*** Raw data Section Begins ***

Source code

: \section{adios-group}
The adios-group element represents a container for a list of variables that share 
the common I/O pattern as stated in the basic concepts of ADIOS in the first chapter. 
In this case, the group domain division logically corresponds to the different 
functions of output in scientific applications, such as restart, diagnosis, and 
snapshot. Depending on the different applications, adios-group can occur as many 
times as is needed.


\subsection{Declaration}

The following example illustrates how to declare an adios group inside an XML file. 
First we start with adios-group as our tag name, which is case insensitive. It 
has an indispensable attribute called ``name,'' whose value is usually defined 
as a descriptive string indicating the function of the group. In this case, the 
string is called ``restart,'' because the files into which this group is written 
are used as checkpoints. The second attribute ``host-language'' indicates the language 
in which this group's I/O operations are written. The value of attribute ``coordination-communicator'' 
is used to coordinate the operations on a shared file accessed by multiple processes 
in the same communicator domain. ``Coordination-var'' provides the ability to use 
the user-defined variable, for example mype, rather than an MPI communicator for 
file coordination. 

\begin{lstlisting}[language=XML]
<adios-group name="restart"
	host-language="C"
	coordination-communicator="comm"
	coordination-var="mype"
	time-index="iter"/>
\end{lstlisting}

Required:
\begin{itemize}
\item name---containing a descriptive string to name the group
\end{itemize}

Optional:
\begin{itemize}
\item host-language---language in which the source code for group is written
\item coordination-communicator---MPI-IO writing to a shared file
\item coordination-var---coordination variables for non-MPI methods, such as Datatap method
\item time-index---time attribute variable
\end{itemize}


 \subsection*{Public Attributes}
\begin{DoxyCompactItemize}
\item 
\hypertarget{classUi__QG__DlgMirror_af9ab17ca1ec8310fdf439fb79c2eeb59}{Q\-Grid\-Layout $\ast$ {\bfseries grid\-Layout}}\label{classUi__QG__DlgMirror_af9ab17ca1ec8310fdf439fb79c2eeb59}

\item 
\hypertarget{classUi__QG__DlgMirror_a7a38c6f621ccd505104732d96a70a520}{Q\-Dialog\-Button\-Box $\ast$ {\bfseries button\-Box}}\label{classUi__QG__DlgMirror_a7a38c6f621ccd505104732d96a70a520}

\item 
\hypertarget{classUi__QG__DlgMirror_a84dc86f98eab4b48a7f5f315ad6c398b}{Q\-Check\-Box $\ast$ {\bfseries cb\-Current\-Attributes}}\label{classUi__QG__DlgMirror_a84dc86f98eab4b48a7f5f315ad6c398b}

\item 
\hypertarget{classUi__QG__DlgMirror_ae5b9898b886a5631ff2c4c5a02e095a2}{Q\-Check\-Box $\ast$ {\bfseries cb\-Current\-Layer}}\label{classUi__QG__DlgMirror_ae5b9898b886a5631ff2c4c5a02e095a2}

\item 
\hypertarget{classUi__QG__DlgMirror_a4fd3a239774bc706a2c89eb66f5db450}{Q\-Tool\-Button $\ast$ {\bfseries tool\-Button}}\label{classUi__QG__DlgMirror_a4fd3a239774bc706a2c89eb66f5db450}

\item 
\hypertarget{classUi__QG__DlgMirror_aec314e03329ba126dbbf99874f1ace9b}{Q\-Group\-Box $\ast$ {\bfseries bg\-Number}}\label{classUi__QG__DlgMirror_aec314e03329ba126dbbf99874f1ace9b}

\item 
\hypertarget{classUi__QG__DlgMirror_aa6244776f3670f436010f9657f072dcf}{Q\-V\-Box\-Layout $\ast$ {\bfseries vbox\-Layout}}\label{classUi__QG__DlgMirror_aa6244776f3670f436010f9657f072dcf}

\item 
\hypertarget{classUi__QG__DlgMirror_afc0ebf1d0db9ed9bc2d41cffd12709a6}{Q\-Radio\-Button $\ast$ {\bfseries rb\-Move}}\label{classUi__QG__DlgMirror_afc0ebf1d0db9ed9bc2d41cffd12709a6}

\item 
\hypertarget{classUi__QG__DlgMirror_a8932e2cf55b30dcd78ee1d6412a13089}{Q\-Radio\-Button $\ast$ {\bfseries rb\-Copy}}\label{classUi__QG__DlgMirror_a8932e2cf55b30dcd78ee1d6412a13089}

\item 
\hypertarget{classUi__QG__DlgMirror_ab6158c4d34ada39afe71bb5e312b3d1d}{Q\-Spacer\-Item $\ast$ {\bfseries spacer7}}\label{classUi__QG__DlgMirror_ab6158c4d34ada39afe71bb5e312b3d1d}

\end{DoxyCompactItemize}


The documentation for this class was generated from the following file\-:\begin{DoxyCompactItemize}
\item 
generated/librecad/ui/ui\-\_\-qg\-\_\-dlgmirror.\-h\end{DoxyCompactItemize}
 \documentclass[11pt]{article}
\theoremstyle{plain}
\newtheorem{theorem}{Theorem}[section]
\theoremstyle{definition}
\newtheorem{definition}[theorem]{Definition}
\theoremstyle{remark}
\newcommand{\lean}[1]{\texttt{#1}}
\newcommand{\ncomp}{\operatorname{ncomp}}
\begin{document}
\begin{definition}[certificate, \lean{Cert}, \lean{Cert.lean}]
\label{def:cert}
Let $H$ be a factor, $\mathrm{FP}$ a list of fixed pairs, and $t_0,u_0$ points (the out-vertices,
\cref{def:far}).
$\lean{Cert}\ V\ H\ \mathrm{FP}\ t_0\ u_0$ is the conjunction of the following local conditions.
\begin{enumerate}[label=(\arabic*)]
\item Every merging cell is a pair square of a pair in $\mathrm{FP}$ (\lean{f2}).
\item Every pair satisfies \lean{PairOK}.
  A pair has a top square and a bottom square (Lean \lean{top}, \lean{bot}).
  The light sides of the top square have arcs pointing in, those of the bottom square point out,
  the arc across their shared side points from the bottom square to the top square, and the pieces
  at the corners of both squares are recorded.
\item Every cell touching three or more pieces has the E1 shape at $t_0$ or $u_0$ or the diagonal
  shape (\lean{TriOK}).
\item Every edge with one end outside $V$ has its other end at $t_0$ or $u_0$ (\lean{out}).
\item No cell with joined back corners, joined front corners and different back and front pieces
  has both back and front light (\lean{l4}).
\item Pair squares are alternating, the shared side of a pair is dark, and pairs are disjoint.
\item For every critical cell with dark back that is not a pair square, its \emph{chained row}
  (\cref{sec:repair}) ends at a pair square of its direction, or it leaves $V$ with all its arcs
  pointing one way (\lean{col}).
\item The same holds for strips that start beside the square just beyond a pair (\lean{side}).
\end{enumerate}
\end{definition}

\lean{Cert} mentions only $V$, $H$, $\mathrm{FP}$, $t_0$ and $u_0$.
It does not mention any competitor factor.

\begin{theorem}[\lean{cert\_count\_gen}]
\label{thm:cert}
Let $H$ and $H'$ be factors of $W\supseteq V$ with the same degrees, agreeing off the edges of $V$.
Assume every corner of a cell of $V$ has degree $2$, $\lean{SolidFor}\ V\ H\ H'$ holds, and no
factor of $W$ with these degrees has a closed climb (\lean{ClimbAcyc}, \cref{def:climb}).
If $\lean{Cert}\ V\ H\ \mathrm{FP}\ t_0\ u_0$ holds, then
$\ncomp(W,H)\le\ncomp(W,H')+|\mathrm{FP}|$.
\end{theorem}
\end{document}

*** Raw data Section Ends ***

What is required: The complete data is to be transcribed verbatim.

Exercise solution:
Source code

: \section{adios-group}
The adios-group element represents a container for a list of variables that share 
the common I/O pattern as stated in the basic concepts of ADIOS in the first chapter. 
In this case, the group domain division logically corresponds to the different 
functions of output in scientific applications, such as restart, diagnosis, and 
snapshot. Depending on the different applications, adios-group can occur as many 
times as is needed.


\subsection{Declaration}

The following example illustrates how to declare an adios group inside an XML file. 
First we start with adios-group as our tag name, which is case insensitive. It 
has an indispensable attribute called ``name,'' whose value is usually defined 
as a descriptive string indicating the function of the group. In this case, the 
string is called ``restart,'' because the files into which this group is written 
are used as checkpoints. The second attribute ``host-language'' indicates the language 
in which this group's I/O operations are written. The value of attribute ``coordination-communicator'' 
is used to coordinate the operations on a shared file accessed by multiple processes 
in the same communicator domain. ``Coordination-var'' provides the ability to use 
the user-defined variable, for example mype, rather than an MPI communicator for 
file coordination. 

\begin{lstlisting}[language=XML]
<adios-group name="restart"
	host-language="C"
	coordination-communicator="comm"
	coordination-var="mype"
	time-index="iter"/>
\end{lstlisting}

Required:
\begin{itemize}
\item name---containing a descriptive string to name the group
\end{itemize}

Optional:
\begin{itemize}
\item host-language---language in which the source code for group is written
\item coordination-communicator---MPI-IO writing to a shared file
\item coordination-var---coordination variables for non-MPI methods, such as Datatap method
\item time-index---time attribute variable
\end{itemize}


 \subsection*{Public Attributes}
\begin{DoxyCompactItemize}
\item 
\hypertarget{classUi__QG__DlgMirror_af9ab17ca1ec8310fdf439fb79c2eeb59}{Q\-Grid\-Layout $\ast$ {\bfseries grid\-Layout}}\label{classUi__QG__DlgMirror_af9ab17ca1ec8310fdf439fb79c2eeb59}

\item 
\hypertarget{classUi__QG__DlgMirror_a7a38c6f621ccd505104732d96a70a520}{Q\-Dialog\-Button\-Box $\ast$ {\bfseries button\-Box}}\label{classUi__QG__DlgMirror_a7a38c6f621ccd505104732d96a70a520}

\item 
\hypertarget{classUi__QG__DlgMirror_a84dc86f98eab4b48a7f5f315ad6c398b}{Q\-Check\-Box $\ast$ {\bfseries cb\-Current\-Attributes}}\label{classUi__QG__DlgMirror_a84dc86f98eab4b48a7f5f315ad6c398b}

\item 
\hypertarget{classUi__QG__DlgMirror_ae5b9898b886a5631ff2c4c5a02e095a2}{Q\-Check\-Box $\ast$ {\bfseries cb\-Current\-Layer}}\label{classUi__QG__DlgMirror_ae5b9898b886a5631ff2c4c5a02e095a2}

\item 
\hypertarget{classUi__QG__DlgMirror_a4fd3a239774bc706a2c89eb66f5db450}{Q\-Tool\-Button $\ast$ {\bfseries tool\-Button}}\label{classUi__QG__DlgMirror_a4fd3a239774bc706a2c89eb66f5db450}

\item 
\hypertarget{classUi__QG__DlgMirror_aec314e03329ba126dbbf99874f1ace9b}{Q\-Group\-Box $\ast$ {\bfseries bg\-Number}}\label{classUi__QG__DlgMirror_aec314e03329ba126dbbf99874f1ace9b}

\item 
\hypertarget{classUi__QG__DlgMirror_aa6244776f3670f436010f9657f072dcf}{Q\-V\-Box\-Layout $\ast$ {\bfseries vbox\-Layout}}\label{classUi__QG__DlgMirror_aa6244776f3670f436010f9657f072dcf}

\item 
\hypertarget{classUi__QG__DlgMirror_afc0ebf1d0db9ed9bc2d41cffd12709a6}{Q\-Radio\-Button $\ast$ {\bfseries rb\-Move}}\label{classUi__QG__DlgMirror_afc0ebf1d0db9ed9bc2d41cffd12709a6}

\item 
\hypertarget{classUi__QG__DlgMirror_a8932e2cf55b30dcd78ee1d6412a13089}{Q\-Radio\-Button $\ast$ {\bfseries rb\-Copy}}\label{classUi__QG__DlgMirror_a8932e2cf55b30dcd78ee1d6412a13089}

\item 
\hypertarget{classUi__QG__DlgMirror_ab6158c4d34ada39afe71bb5e312b3d1d}{Q\-Spacer\-Item $\ast$ {\bfseries spacer7}}\label{classUi__QG__DlgMirror_ab6158c4d34ada39afe71bb5e312b3d1d}

\end{DoxyCompactItemize}


The documentation for this class was generated from the following file\-:\begin{DoxyCompactItemize}
\item 
generated/librecad/ui/ui\-\_\-qg\-\_\-dlgmirror.\-h\end{DoxyCompactItemize}
 \documentclass[11pt]{article}
\theoremstyle{plain}
\newtheorem{theorem}{Theorem}[section]
\theoremstyle{definition}
\newtheorem{definition}[theorem]{Definition}
\theoremstyle{remark}
\newcommand{\lean}[1]{\texttt{#1}}
\newcommand{\ncomp}{\operatorname{ncomp}}
\begin{document}
\begin{definition}[certificate, \lean{Cert}, \lean{Cert.lean}]
\label{def:cert}
Let $H$ be a factor, $\mathrm{FP}$ a list of fixed pairs, and $t_0,u_0$ points (the out-vertices,
\cref{def:far}).
$\lean{Cert}\ V\ H\ \mathrm{FP}\ t_0\ u_0$ is the conjunction of the following local conditions.
\begin{enumerate}[label=(\arabic*)]
\item Every merging cell is a pair square of a pair in $\mathrm{FP}$ (\lean{f2}).
\item Every pair satisfies \lean{PairOK}.
  A pair has a top square and a bottom square (Lean \lean{top}, \lean{bot}).
  The light sides of the top square have arcs pointing in, those of the bottom square point out,
  the arc across their shared side points from the bottom square to the top square, and the pieces
  at the corners of both squares are recorded.
\item Every cell touching three or more pieces has the E1 shape at $t_0$ or $u_0$ or the diagonal
  shape (\lean{TriOK}).
\item Every edge with one end outside $V$ has its other end at $t_0$ or $u_0$ (\lean{out}).
\item No cell with joined back corners, joined front corners and different back and front pieces
  has both back and front light (\lean{l4}).
\item Pair squares are alternating, the shared side of a pair is dark, and pairs are disjoint.
\item For every critical cell with dark back that is not a pair square, its \emph{chained row}
  (\cref{sec:repair}) ends at a pair square of its direction, or it leaves $V$ with all its arcs
  pointing one way (\lean{col}).
\item The same holds for strips that start beside the square just beyond a pair (\lean{side}).
\end{enumerate}
\end{definition}

\lean{Cert} mentions only $V$, $H$, $\mathrm{FP}$, $t_0$ and $u_0$.
It does not mention any competitor factor.

\begin{theorem}[\lean{cert\_count\_gen}]
\label{thm:cert}
Let $H$ and $H'$ be factors of $W\supseteq V$ with the same degrees, agreeing off the edges of $V$.
Assume every corner of a cell of $V$ has degree $2$, $\lean{SolidFor}\ V\ H\ H'$ holds, and no
factor of $W$ with these degrees has a closed climb (\lean{ClimbAcyc}, \cref{def:climb}).
If $\lean{Cert}\ V\ H\ \mathrm{FP}\ t_0\ u_0$ holds, then
$\ncomp(W,H)\le\ncomp(W,H')+|\mathrm{FP}|$.
\end{theorem}
\end{document}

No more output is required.